Data entries
BEGIN

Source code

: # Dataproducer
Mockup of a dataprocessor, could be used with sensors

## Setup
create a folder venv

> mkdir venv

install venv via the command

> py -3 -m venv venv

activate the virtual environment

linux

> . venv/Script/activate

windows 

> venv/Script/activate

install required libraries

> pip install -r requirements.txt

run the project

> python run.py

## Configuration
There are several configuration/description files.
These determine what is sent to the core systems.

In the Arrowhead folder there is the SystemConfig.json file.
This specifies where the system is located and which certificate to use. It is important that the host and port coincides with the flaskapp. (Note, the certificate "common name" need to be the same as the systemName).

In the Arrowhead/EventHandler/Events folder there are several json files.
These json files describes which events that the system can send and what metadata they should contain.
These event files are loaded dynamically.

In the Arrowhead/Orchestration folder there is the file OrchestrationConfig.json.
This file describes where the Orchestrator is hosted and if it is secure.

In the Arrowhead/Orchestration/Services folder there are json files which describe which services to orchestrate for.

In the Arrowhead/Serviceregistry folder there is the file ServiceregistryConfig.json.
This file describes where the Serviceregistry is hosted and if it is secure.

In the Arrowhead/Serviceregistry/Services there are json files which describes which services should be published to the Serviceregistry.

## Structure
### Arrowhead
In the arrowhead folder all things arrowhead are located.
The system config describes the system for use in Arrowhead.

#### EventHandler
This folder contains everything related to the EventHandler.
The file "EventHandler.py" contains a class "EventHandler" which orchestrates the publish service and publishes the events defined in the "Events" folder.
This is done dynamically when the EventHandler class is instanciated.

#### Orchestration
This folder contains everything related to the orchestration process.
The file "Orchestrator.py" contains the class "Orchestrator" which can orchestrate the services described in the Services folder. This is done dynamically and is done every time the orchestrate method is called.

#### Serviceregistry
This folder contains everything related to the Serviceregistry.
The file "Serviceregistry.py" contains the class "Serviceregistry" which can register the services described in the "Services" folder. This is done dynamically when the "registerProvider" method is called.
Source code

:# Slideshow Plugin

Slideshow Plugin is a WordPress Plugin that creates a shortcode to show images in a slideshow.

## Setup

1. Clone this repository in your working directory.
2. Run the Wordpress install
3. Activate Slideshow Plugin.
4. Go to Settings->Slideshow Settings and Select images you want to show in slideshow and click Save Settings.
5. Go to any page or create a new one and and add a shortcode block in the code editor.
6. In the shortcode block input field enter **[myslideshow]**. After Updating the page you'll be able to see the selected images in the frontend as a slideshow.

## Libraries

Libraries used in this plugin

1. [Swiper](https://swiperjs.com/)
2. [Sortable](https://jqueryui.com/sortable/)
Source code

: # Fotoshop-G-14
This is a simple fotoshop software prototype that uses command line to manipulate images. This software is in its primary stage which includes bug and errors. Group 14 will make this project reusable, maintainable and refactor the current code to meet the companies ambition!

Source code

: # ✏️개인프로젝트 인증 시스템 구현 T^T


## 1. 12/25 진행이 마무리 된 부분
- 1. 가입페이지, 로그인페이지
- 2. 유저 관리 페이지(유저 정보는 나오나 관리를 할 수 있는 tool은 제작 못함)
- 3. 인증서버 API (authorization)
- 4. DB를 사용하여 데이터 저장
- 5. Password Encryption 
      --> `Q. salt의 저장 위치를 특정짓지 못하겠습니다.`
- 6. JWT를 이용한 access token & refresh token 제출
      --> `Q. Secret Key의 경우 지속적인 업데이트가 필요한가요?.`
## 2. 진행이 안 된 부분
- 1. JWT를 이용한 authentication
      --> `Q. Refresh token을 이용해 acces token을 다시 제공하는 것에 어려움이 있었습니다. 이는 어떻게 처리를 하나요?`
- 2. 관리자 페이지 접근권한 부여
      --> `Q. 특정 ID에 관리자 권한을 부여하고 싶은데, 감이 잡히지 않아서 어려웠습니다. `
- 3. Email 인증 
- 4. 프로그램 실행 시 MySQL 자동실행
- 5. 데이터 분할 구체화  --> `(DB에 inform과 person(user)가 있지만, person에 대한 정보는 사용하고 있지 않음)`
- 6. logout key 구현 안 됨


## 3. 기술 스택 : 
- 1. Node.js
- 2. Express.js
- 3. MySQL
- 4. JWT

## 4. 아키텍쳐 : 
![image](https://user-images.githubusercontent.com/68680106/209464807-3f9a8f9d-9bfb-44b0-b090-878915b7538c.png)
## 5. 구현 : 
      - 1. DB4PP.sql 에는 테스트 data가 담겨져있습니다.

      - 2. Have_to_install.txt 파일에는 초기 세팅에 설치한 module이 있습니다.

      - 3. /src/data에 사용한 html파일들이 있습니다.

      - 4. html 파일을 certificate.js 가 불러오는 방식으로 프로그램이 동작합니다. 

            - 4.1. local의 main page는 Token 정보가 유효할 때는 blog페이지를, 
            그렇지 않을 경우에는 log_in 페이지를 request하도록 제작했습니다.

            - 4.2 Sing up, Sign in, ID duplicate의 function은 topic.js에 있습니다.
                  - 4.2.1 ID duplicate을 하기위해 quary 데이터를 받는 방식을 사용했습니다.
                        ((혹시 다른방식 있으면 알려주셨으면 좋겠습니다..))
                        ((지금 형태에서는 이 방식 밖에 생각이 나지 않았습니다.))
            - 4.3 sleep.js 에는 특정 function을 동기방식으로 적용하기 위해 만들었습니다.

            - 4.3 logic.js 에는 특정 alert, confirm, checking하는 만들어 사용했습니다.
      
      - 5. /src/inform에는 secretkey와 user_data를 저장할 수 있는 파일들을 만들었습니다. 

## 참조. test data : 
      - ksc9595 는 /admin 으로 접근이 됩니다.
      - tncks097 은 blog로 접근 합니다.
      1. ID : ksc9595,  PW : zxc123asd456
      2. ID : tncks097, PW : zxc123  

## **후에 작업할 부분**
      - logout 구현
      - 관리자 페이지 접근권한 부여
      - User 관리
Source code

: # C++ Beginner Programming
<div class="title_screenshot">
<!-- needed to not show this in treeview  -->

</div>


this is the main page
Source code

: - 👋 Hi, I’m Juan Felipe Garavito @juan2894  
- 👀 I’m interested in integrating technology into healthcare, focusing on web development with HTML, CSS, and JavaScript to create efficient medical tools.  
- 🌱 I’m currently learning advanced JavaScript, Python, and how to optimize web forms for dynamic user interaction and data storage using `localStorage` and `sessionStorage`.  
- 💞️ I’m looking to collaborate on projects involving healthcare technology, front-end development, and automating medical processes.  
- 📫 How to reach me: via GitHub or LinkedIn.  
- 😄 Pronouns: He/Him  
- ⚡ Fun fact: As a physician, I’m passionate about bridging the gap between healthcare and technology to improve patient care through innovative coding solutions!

END

*Your instructions:*
Whenever a line of the records holds the string "what", pick it out and copy it.

*Response box:*
These determine what is sent to the core systems.
These json files describes which events that the system can send and what metadata they should contain.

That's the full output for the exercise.